(Items listed in a dataset)
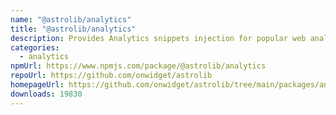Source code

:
 ```yaml
---
name: "@astrolib/analytics"
title: "@astrolib/analytics"
description: Provides Analytics snippets injection for popular web analytics tools
categories:
  - analytics
npmUrl: https://www.npmjs.com/package/@astrolib/analytics
repoUrl: https://github.com/onwidget/astrolib
homepageUrl: https://github.com/onwidget/astrolib/tree/main/packages/analytics
downloads: 19830
---
```

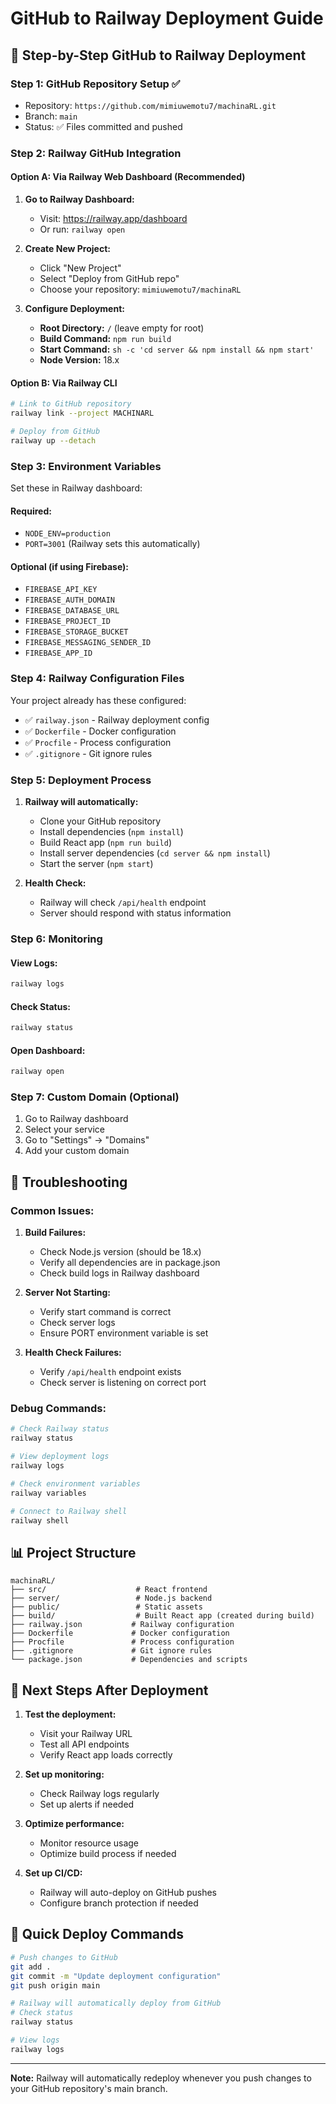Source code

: # GitHub to Railway Deployment Guide

## 🚀 **Step-by-Step GitHub to Railway Deployment**

### **Step 1: GitHub Repository Setup** ✅
- Repository: `https://github.com/mimiuwemotu7/machinaRL.git`
- Branch: `main`
- Status: ✅ Files committed and pushed

### **Step 2: Railway GitHub Integration**

#### **Option A: Via Railway Web Dashboard (Recommended)**

1. **Go to Railway Dashboard:**
   - Visit: https://railway.app/dashboard
   - Or run: `railway open`

2. **Create New Project:**
   - Click "New Project"
   - Select "Deploy from GitHub repo"
   - Choose your repository: `mimiuwemotu7/machinaRL`

3. **Configure Deployment:**
   - **Root Directory:** `/` (leave empty for root)
   - **Build Command:** `npm run build`
   - **Start Command:** `sh -c 'cd server && npm install && npm start'`
   - **Node Version:** 18.x

#### **Option B: Via Railway CLI**

```bash
# Link to GitHub repository
railway link --project MACHINARL

# Deploy from GitHub
railway up --detach
```

### **Step 3: Environment Variables**

Set these in Railway dashboard:

#### **Required:**
- `NODE_ENV=production`
- `PORT=3001` (Railway sets this automatically)

#### **Optional (if using Firebase):**
- `FIREBASE_API_KEY`
- `FIREBASE_AUTH_DOMAIN`
- `FIREBASE_DATABASE_URL`
- `FIREBASE_PROJECT_ID`
- `FIREBASE_STORAGE_BUCKET`
- `FIREBASE_MESSAGING_SENDER_ID`
- `FIREBASE_APP_ID`

### **Step 4: Railway Configuration Files**

Your project already has these configured:
- ✅ `railway.json` - Railway deployment config
- ✅ `Dockerfile` - Docker configuration
- ✅ `Procfile` - Process configuration
- ✅ `.gitignore` - Git ignore rules

### **Step 5: Deployment Process**

1. **Railway will automatically:**
   - Clone your GitHub repository
   - Install dependencies (`npm install`)
   - Build React app (`npm run build`)
   - Install server dependencies (`cd server && npm install`)
   - Start the server (`npm start`)

2. **Health Check:**
   - Railway will check `/api/health` endpoint
   - Server should respond with status information

### **Step 6: Monitoring**

#### **View Logs:**
```bash
railway logs
```

#### **Check Status:**
```bash
railway status
```

#### **Open Dashboard:**
```bash
railway open
```

### **Step 7: Custom Domain (Optional)**

1. Go to Railway dashboard
2. Select your service
3. Go to "Settings" → "Domains"
4. Add your custom domain

## 🔧 **Troubleshooting**

### **Common Issues:**

1. **Build Failures:**
   - Check Node.js version (should be 18.x)
   - Verify all dependencies are in package.json
   - Check build logs in Railway dashboard

2. **Server Not Starting:**
   - Verify start command is correct
   - Check server logs
   - Ensure PORT environment variable is set

3. **Health Check Failures:**
   - Verify `/api/health` endpoint exists
   - Check server is listening on correct port

### **Debug Commands:**
```bash
# Check Railway status
railway status

# View deployment logs
railway logs

# Check environment variables
railway variables

# Connect to Railway shell
railway shell
```

## 📊 **Project Structure**

```
machinaRL/
├── src/                    # React frontend
├── server/                 # Node.js backend
├── public/                 # Static assets
├── build/                  # Built React app (created during build)
├── railway.json           # Railway configuration
├── Dockerfile             # Docker configuration
├── Procfile               # Process configuration
├── .gitignore             # Git ignore rules
└── package.json           # Dependencies and scripts
```

## 🎯 **Next Steps After Deployment**

1. **Test the deployment:**
   - Visit your Railway URL
   - Test all API endpoints
   - Verify React app loads correctly

2. **Set up monitoring:**
   - Check Railway logs regularly
   - Set up alerts if needed

3. **Optimize performance:**
   - Monitor resource usage
   - Optimize build process if needed

4. **Set up CI/CD:**
   - Railway will auto-deploy on GitHub pushes
   - Configure branch protection if needed

## 🚀 **Quick Deploy Commands**

```bash
# Push changes to GitHub
git add .
git commit -m "Update deployment configuration"
git push origin main

# Railway will automatically deploy from GitHub
# Check status
railway status

# View logs
railway logs
```

---

**Note:** Railway will automatically redeploy whenever you push changes to your GitHub repository's main branch.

# [Exercise brief]
Among the records, find every line holding the word "automatically" and copy it.

# [Output of the exercise]
- `PORT=3001` (Railway sets this automatically)
1. **Railway will automatically:**
# Railway will automatically deploy from GitHub
**Note:** Railway will automatically redeploy whenever you push changes to your GitHub repository's main branch.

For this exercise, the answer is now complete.